(Records for the exercise Opens)

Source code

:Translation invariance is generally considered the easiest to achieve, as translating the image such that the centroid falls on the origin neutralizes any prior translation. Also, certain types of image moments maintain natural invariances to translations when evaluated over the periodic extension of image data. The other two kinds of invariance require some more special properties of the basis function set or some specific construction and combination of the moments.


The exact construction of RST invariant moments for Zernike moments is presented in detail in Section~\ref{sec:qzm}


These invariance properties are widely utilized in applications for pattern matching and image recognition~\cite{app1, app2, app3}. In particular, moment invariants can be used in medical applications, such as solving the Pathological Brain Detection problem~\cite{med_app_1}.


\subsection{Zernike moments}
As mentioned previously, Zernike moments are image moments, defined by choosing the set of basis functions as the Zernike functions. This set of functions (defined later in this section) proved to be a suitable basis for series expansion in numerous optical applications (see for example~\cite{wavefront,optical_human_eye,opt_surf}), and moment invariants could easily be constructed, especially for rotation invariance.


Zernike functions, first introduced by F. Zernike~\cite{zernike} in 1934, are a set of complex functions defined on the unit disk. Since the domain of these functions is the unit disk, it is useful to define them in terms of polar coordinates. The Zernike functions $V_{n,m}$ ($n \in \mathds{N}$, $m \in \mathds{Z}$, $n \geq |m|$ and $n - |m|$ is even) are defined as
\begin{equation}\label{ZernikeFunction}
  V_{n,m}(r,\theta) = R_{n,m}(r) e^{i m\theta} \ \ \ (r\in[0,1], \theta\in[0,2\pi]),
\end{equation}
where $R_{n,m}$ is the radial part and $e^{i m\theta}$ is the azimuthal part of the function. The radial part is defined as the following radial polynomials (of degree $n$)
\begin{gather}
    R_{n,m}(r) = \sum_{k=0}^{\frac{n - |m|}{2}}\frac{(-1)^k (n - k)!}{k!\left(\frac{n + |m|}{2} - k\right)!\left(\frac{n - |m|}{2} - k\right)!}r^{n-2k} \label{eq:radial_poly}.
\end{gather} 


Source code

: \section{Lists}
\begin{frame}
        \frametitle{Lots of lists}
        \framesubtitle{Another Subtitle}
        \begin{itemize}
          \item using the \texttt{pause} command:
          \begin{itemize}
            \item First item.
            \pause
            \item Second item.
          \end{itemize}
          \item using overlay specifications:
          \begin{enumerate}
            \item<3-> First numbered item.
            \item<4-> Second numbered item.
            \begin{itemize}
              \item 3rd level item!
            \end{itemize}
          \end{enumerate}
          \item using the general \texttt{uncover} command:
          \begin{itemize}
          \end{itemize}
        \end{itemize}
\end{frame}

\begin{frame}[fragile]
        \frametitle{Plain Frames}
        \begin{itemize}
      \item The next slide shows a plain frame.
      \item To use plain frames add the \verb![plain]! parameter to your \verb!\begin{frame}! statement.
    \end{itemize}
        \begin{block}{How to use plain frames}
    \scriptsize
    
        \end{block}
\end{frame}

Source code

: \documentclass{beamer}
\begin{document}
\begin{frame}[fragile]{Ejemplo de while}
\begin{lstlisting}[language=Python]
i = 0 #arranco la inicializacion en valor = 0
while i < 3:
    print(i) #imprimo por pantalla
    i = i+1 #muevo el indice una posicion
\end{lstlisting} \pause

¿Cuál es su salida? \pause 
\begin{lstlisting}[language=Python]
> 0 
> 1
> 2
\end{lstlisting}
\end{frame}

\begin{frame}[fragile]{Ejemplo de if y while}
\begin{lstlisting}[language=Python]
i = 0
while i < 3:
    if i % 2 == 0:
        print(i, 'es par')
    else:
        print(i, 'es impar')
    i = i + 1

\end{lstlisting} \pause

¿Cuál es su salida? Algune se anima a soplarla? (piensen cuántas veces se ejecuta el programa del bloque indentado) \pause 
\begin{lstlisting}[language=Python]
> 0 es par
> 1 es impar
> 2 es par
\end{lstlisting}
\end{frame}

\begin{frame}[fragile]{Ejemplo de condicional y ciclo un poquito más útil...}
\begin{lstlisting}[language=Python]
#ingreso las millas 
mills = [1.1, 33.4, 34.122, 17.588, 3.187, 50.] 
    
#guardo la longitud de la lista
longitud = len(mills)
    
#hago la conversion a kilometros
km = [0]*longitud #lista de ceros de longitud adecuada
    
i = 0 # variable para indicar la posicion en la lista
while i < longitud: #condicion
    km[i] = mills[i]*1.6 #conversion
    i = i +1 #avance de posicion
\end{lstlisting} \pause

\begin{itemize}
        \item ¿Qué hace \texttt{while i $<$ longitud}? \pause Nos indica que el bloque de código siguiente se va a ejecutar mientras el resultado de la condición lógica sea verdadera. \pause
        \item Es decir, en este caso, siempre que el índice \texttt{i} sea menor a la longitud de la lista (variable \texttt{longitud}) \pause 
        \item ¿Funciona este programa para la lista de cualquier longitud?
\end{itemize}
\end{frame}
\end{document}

(Records for the exercise Closes)

Task to carry out
Set down exactly the line that holds "km = [0]*longitud" and all lines after it to the end of the data.

Expected answer
km = [0]*longitud #lista de ceros de longitud adecuada
    
i = 0 # variable para indicar la posicion en la lista
while i < longitud: #condicion
    km[i] = mills[i]*1.6 #conversion
    i = i +1 #avance de posicion
\end{lstlisting} \pause

\begin{itemize}
        \item ¿Qué hace \texttt{while i $<$ longitud}? \pause Nos indica que el bloque de código siguiente se va a ejecutar mientras el resultado de la condición lógica sea verdadera. \pause
        \item Es decir, en este caso, siempre que el índice \texttt{i} sea menor a la longitud de la lista (variable \texttt{longitud}) \pause 
        \item ¿Funciona este programa para la lista de cualquier longitud?
\end{itemize}
\end{frame}
\end{document}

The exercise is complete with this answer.